Applies to: imupret.de

(1) The aforementioned website uses the so-called pixel of Spotify to measure the conversion of visitors. The provider of this service is Spotify AB Regeringsgatan 19 SE-111 53 Stockholm, Sweden. According to Spotify, the data collected is also transferred to the USA (Spotify Ad Analytics, 4 World Trade Center, 150 Greenwich Street, New York, on the basis of so-called standard contractual clauses or the EU-US adequacy decision). By setting the Spotify pixel, the behaviour of site visitors can be tracked, but only if and after visitors have accepted the pixel in the cookies.

(2) The use of the Spotify pixel is based exclusively on your voluntary consent (cookie banner) in accordance with Art. 6 (1) point a GDPR; this consent can be withdrawn at any time.

(3) The collected data is anonymous for us as the operator of this website; we cannot draw any conclusions about the identity of the users. However, we receive statistics generated by Spotify from this data about visitor activity on our websites, the analysis of which serves to optimise the presentation and marketing of the respective site. This allows the effectiveness of Spotify ads to be evaluated for statistical and market research purposes and future advertising efforts to be optimised. We, as the site operator, have no influence over how Spotify uses the data and Spotify is responsible for its own data protection practices.

(4) We also advertise the aforementioned website on Spotify. We determine the parameters of the respective advertising campaign. Spotify is solely responsible for the exact implementation, in particular the decision on the placement of the ads for individual users and any processing of personal data in this context. Here, too, we only receive anonymous key figures without personal reference.

(5) You can find more information about how Spotify protects your privacy in the Spotify privacy policy:
www.spotify.com/de/legal/privacy-policy/.

 


23. Server logs

(1) The web server(s) delivering the website write protocols in which the following data is listed:

  • Name of the website accessed;
  • File, date and time of access;
  • Amount of data transferred;
  • Notification of successful retrieval;
  • Browser type and version;
  • Operating system used by the user;
  • URL of the previously visited website (referrer URL);
  • IP address of the user;
  • Inquiring telecommunications provider.

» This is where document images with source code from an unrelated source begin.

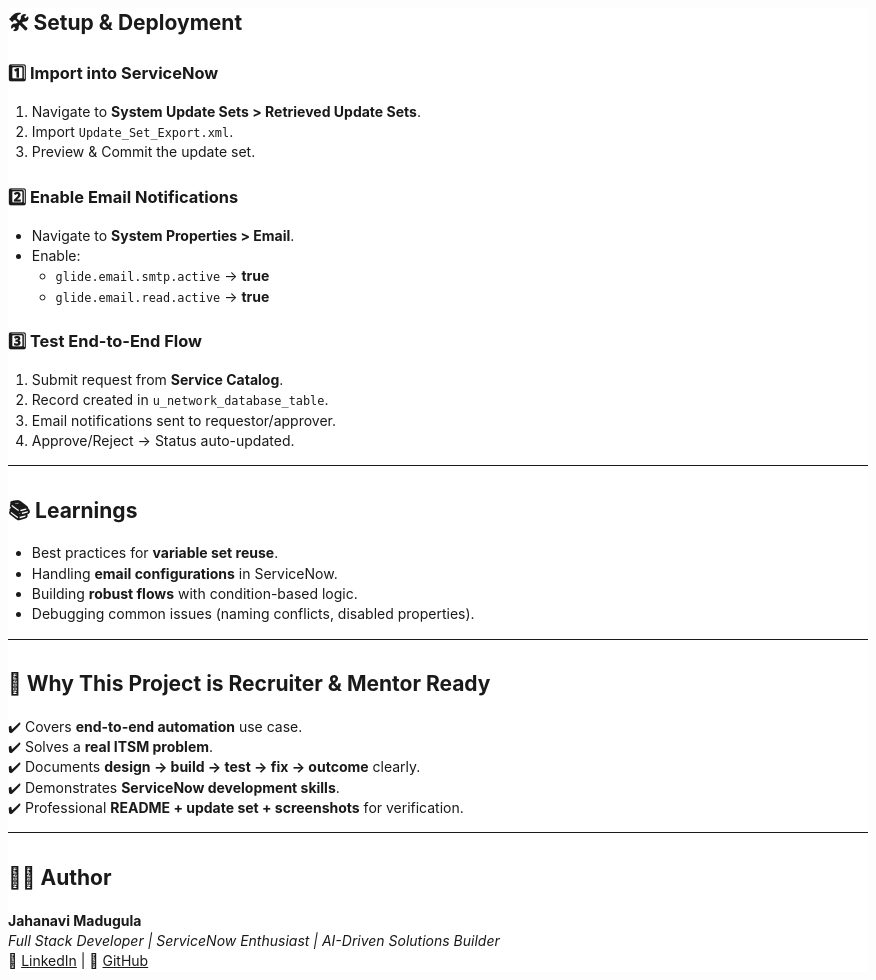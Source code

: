 
## 🛠️ Setup & Deployment

### 1️⃣ Import into ServiceNow
1. Navigate to **System Update Sets > Retrieved Update Sets**.  
2. Import `Update_Set_Export.xml`.  
3. Preview & Commit the update set.  

### 2️⃣ Enable Email Notifications
- Navigate to **System Properties > Email**.  
- Enable:
  - `glide.email.smtp.active` → **true**  
  - `glide.email.read.active` → **true**  

### 3️⃣ Test End-to-End Flow
1. Submit request from **Service Catalog**.  
2. Record created in `u_network_database_table`.  
3. Email notifications sent to requestor/approver.  
4. Approve/Reject → Status auto-updated.  

---

## 📚 Learnings
- Best practices for **variable set reuse**.  
- Handling **email configurations** in ServiceNow.  
- Building **robust flows** with condition-based logic.  
- Debugging common issues (naming conflicts, disabled properties).  

---

## 🌟 Why This Project is Recruiter & Mentor Ready
✔️ Covers **end-to-end automation** use case.  
✔️ Solves a **real ITSM problem**.  
✔️ Documents **design → build → test → fix → outcome** clearly.  
✔️ Demonstrates **ServiceNow development skills**.  
✔️ Professional **README + update set + screenshots** for verification.  

---

## 👨‍💻 Author
**Jahanavi Madugula**  
*Full Stack Developer | ServiceNow Enthusiast | AI-Driven Solutions Builder*  
🔗 [LinkedIn]([https://www.linkedin.com]((https://www.linkedin.com/in/jahanavi-madugula-75a1252a9/))) | 🔗 [GitHub]((https://github.com/Jahanavi27/))  
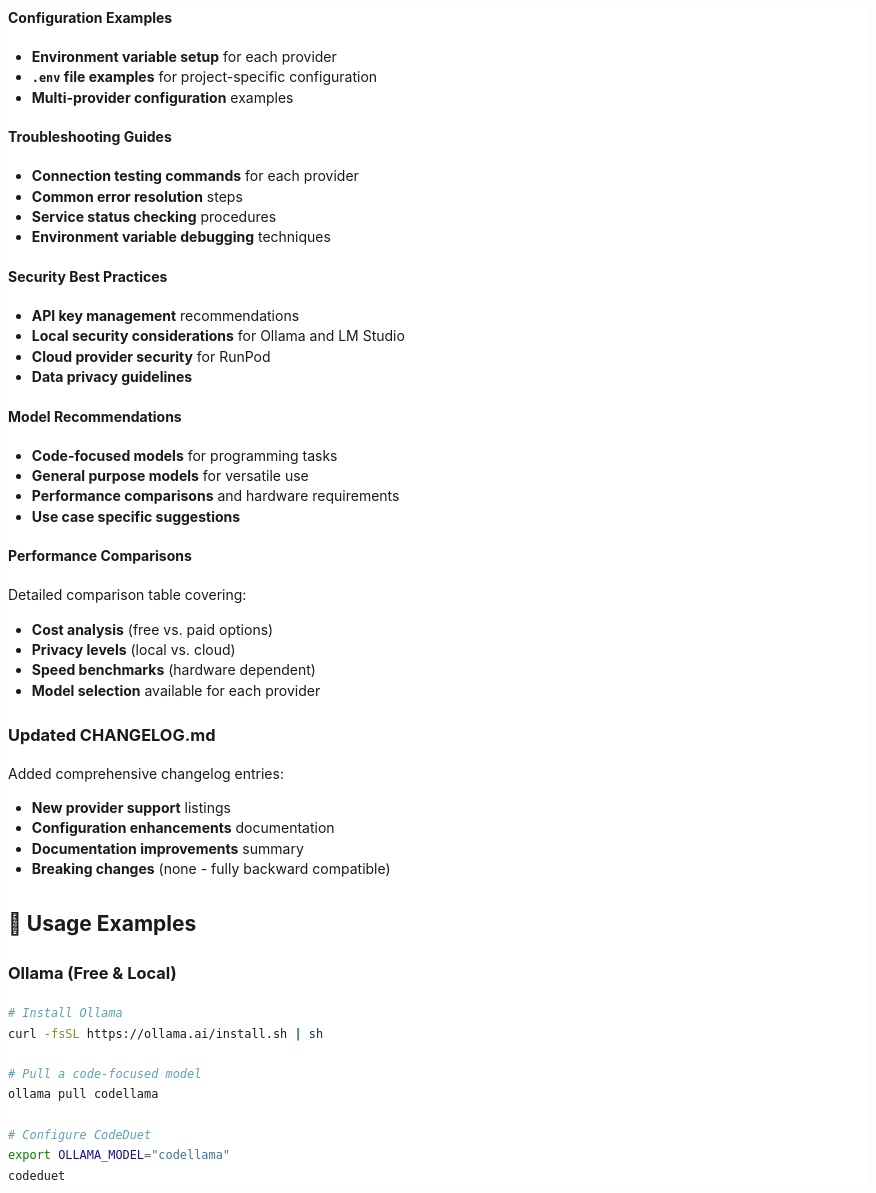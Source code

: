 #### Configuration Examples
- **Environment variable setup** for each provider
- **`.env` file examples** for project-specific configuration
- **Multi-provider configuration** examples

#### Troubleshooting Guides
- **Connection testing commands** for each provider
- **Common error resolution** steps
- **Service status checking** procedures
- **Environment variable debugging** techniques

#### Security Best Practices
- **API key management** recommendations
- **Local security considerations** for Ollama and LM Studio
- **Cloud provider security** for RunPod
- **Data privacy guidelines**

#### Model Recommendations
- **Code-focused models** for programming tasks
- **General purpose models** for versatile use
- **Performance comparisons** and hardware requirements
- **Use case specific suggestions**

#### Performance Comparisons
Detailed comparison table covering:
- **Cost analysis** (free vs. paid options)
- **Privacy levels** (local vs. cloud)
- **Speed benchmarks** (hardware dependent)
- **Model selection** available for each provider

### Updated CHANGELOG.md
Added comprehensive changelog entries:
- **New provider support** listings
- **Configuration enhancements** documentation
- **Documentation improvements** summary
- **Breaking changes** (none - fully backward compatible)

## 🚀 Usage Examples

### Ollama (Free & Local)
```bash
# Install Ollama
curl -fsSL https://ollama.ai/install.sh | sh

# Pull a code-focused model
ollama pull codellama

# Configure CodeDuet
export OLLAMA_MODEL="codellama"
codeduet
```

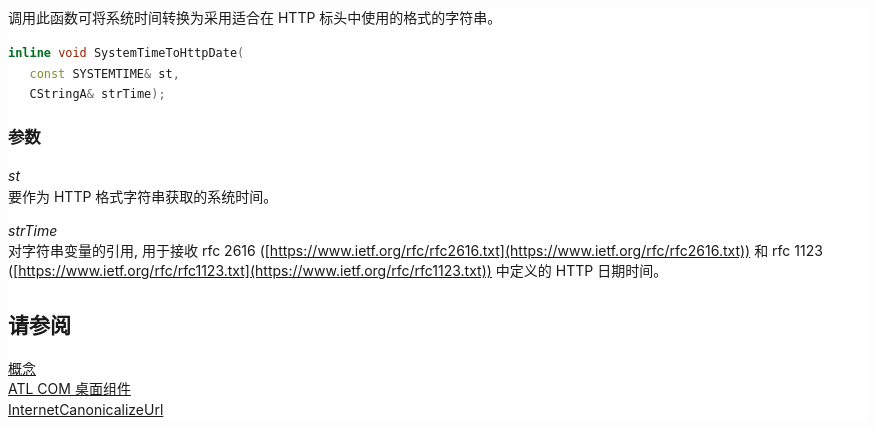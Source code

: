 调用此函数可将系统时间转换为采用适合在 HTTP 标头中使用的格式的字符串。

```cpp
inline void SystemTimeToHttpDate(
   const SYSTEMTIME& st,
   CStringA& strTime);
```

### <a name="parameters"></a>参数

*st*<br/>
要作为 HTTP 格式字符串获取的系统时间。

*strTime*<br/>
对字符串变量的引用, 用于接收 rfc 2616 ([https://www.ietf.org/rfc/rfc2616.txt](https://www.ietf.org/rfc/rfc2616.txt)) 和 rfc 1123 ([https://www.ietf.org/rfc/rfc1123.txt](https://www.ietf.org/rfc/rfc1123.txt)) 中定义的 HTTP 日期时间。

## <a name="see-also"></a>请参阅

[概念](../active-template-library-atl-concepts.md)<br/>
[ATL COM 桌面组件](../atl-com-desktop-components.md)<br/>
[InternetCanonicalizeUrl](/windows/win32/api/wininet/nf-wininet-internetcanonicalizeurlw)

(2) We use the log data only for statistical evaluations for the purpose of operation, security and optimization of the website and our offer. However, we reserve the right to check the log data retrospectively if there is concrete reason to suspect that the website has been or is being used illegally.

(3) The legal basis for maintaining the server logs is Art. 6 Para. 1 lit. f GDPR. As a rule, we delete the server logs after 14 days, or later if the reason for this is given in paragraph 2.

 

24. Your rights

(1) If you have any questions about the protection of your data, you can contact our data protection officer by sending an email to datenschutz@bionorica.de, or at our postal address with the addition "the data protection officer".

(2) You determine what happens to us with your personal data and we will help you with this. You can receive information about the data we have stored about you, you can request the correction of incorrect data and the restriction of the processing and deletion of your personal data from us. Please write an email to the address datenschutz@bionorica.de.

(3) You also have the right to data portability.

(4) You can withdraw your consent given to us at any time, whereby the route recommended by us will be specified depending on the medium (you can register for the newsletter, for example, simply by clicking on "Unsubscribe", which you can find in every newsletter Find output). You can also use the web form mentioned above for this. The way via the web form is not automated and therefore takes longer than the fully automatic way recommended by us in case of doubt.

(5) You also have the right to complain to the competent data protection supervisory authority.